[Data records]

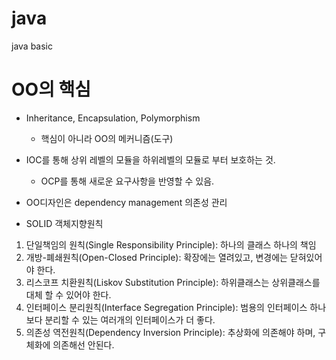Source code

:# java
java basic
# OO의 핵심
- Inheritance, Encapsulation, Polymorphism
  - 핵심이 아니라 OO의 메커니즘(도구)
- IOC를 통해 상위 레벨의 모듈을 하위레벨의 모듈로 부터 보호하는 것.
  - OCP를 통해 새로운 요구사항을 반영할 수 있음.
- OO디자인은 dependency management 의존성 관리

- SOLID 객체지향원칙
 1. 단일책임의 원칙(Single Responsibility Principle): 하나의 클래스 하나의 책임
 2. 개방-폐쇄원칙(Open-Closed Principle): 확장에는 열려있고, 변경에는 닫혀있어야 한다.
 3. 리스코프 치환원칙(Liskov Substitution Principle): 하위클래스는 상위클래스를 대체 할 수 있어야 한다.
 4. 인터페이스 분리원칙(Interface Segregation Principle): 범용의 인터페이스 하나보다 분리할 수 있는 여러개의 인터페이스가 더 좋다.
 5. 의존성 역전원칙(Dependency Inversion Principle): 추상화에 의존해야 하며, 구체화에 의존해선 안된다. 

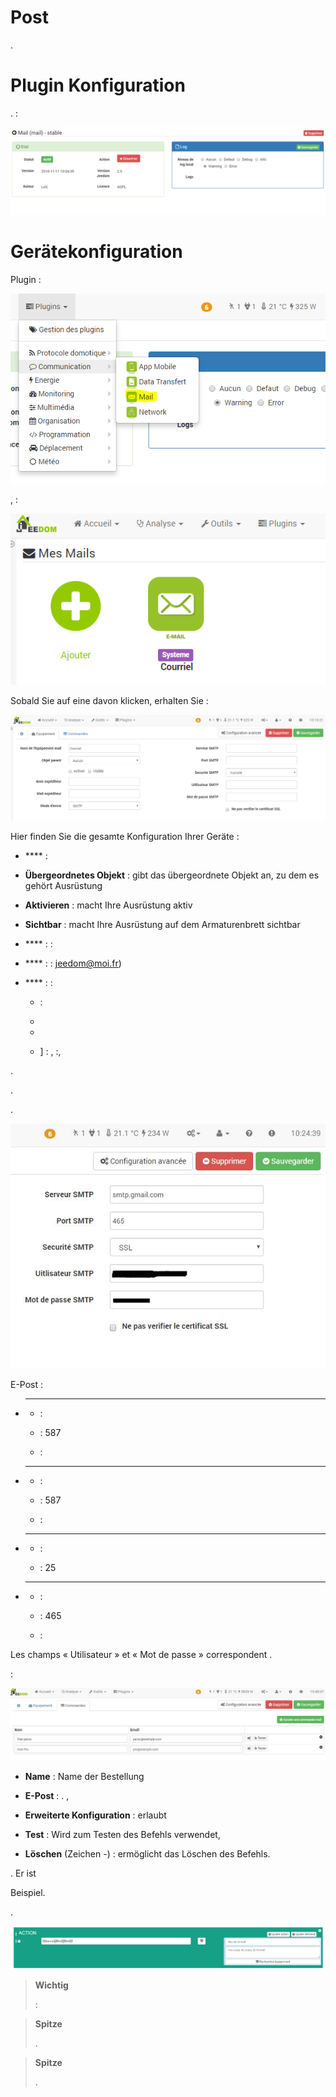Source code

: # Post

.

Plugin Konfiguration 
===

. 
 :

![mail1](../images/mail1.PNG)

Gerätekonfiguration 
===


Plugin :

![mail2](../images/mail2.PNG)

,
 :

![mail3](../images/mail3.PNG)

Sobald Sie auf eine davon klicken, erhalten Sie :

![mail4](../images/mail4.PNG)

Hier finden Sie die gesamte Konfiguration Ihrer Geräte :

-   **** : 

-   **Übergeordnetes Objekt** : gibt das übergeordnete Objekt an, zu dem es gehört
    Ausrüstung

-   **Aktivieren** : macht Ihre Ausrüstung aktiv

-   **Sichtbar** : macht Ihre Ausrüstung auf dem Armaturenbrett sichtbar

-   **** :  : 

-   **** :  : <jeedom@moi.fr>)

-   **** :  :

    -    : 

    -   

    -   

    -   ] : 
        ,
        :,
        


. 

.


.

![mail screenshot3](../images/mail_screenshot3.jpg)


E-Post :

-   ****

    -    : 

    -    : 587

    -    : 

-   ****

    -    : 

    -    : 587

    -    : 

-   ****

    -    : 

    -    : 25

-   ****

    -    : 

    -    : 465

    -    : 

Les champs « Utilisateur  » et « Mot de passe  » correspondent
.



 :

![mail screenshot4](../images/mail_screenshot4.jpg)

-   **Name** : Name der Bestellung

-   **E-Post** : .  ,

-   **Erweiterte Konfiguration**  : erlaubt
    
    

-   **Test** : Wird zum Testen des Befehls verwendet,

-   **Löschen** (Zeichen -) : ermöglicht das Löschen des Befehls.


. Er ist

Beispiel.


.

![mail5](../images/mail5.jpg)

> **Wichtig**
>
> 
>  : 
> 

> **Spitze**
>
> 
> .

> **Spitze**
>
> .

▶ [Task to carry out]
Transcribe each entry precisely as given, leaving the pictures out.

▶ [Written answer]
Source code

:# java
java basic
# OO의 핵심
- Inheritance, Encapsulation, Polymorphism
  - 핵심이 아니라 OO의 메커니즘(도구)
- IOC를 통해 상위 레벨의 모듈을 하위레벨의 모듈로 부터 보호하는 것.
  - OCP를 통해 새로운 요구사항을 반영할 수 있음.
- OO디자인은 dependency management 의존성 관리

- SOLID 객체지향원칙
 1. 단일책임의 원칙(Single Responsibility Principle): 하나의 클래스 하나의 책임
 2. 개방-폐쇄원칙(Open-Closed Principle): 확장에는 열려있고, 변경에는 닫혀있어야 한다.
 3. 리스코프 치환원칙(Liskov Substitution Principle): 하위클래스는 상위클래스를 대체 할 수 있어야 한다.
 4. 인터페이스 분리원칙(Interface Segregation Principle): 범용의 인터페이스 하나보다 분리할 수 있는 여러개의 인터페이스가 더 좋다.
 5. 의존성 역전원칙(Dependency Inversion Principle): 추상화에 의존해야 하며, 구체화에 의존해선 안된다. 

Source code

: # Post

.

Plugin Konfiguration 
===

. 
 :

![mail1](../images/mail1.PNG)

Gerätekonfiguration 
===


Plugin :

![mail2](../images/mail2.PNG)

,
 :

![mail3](../images/mail3.PNG)

Sobald Sie auf eine davon klicken, erhalten Sie :

![mail4](../images/mail4.PNG)

Hier finden Sie die gesamte Konfiguration Ihrer Geräte :

-   **** : 

-   **Übergeordnetes Objekt** : gibt das übergeordnete Objekt an, zu dem es gehört
    Ausrüstung

-   **Aktivieren** : macht Ihre Ausrüstung aktiv

-   **Sichtbar** : macht Ihre Ausrüstung auf dem Armaturenbrett sichtbar

-   **** :  : 

-   **** :  : <jeedom@moi.fr>)

-   **** :  :

    -    : 

    -   

    -   

    -   ] : 
        ,
        :,
        


. 

.


.

![mail screenshot3](../images/mail_screenshot3.jpg)


E-Post :

-   ****

    -    : 

    -    : 587

    -    : 

-   ****

    -    : 

    -    : 587

    -    : 

-   ****

    -    : 

    -    : 25

-   ****

    -    : 

    -    : 465

    -    : 

Les champs « Utilisateur  » et « Mot de passe  » correspondent
.



 :

![mail screenshot4](../images/mail_screenshot4.jpg)

-   **Name** : Name der Bestellung

-   **E-Post** : .  ,

-   **Erweiterte Konfiguration**  : erlaubt
    
    

-   **Test** : Wird zum Testen des Befehls verwendet,

-   **Löschen** (Zeichen -) : ermöglicht das Löschen des Befehls.


. Er ist

Beispiel.


.

![mail5](../images/mail5.jpg)

> **Wichtig**
>
> 
>  : 
> 

> **Spitze**
>
> 
> .

> **Spitze**
>
> .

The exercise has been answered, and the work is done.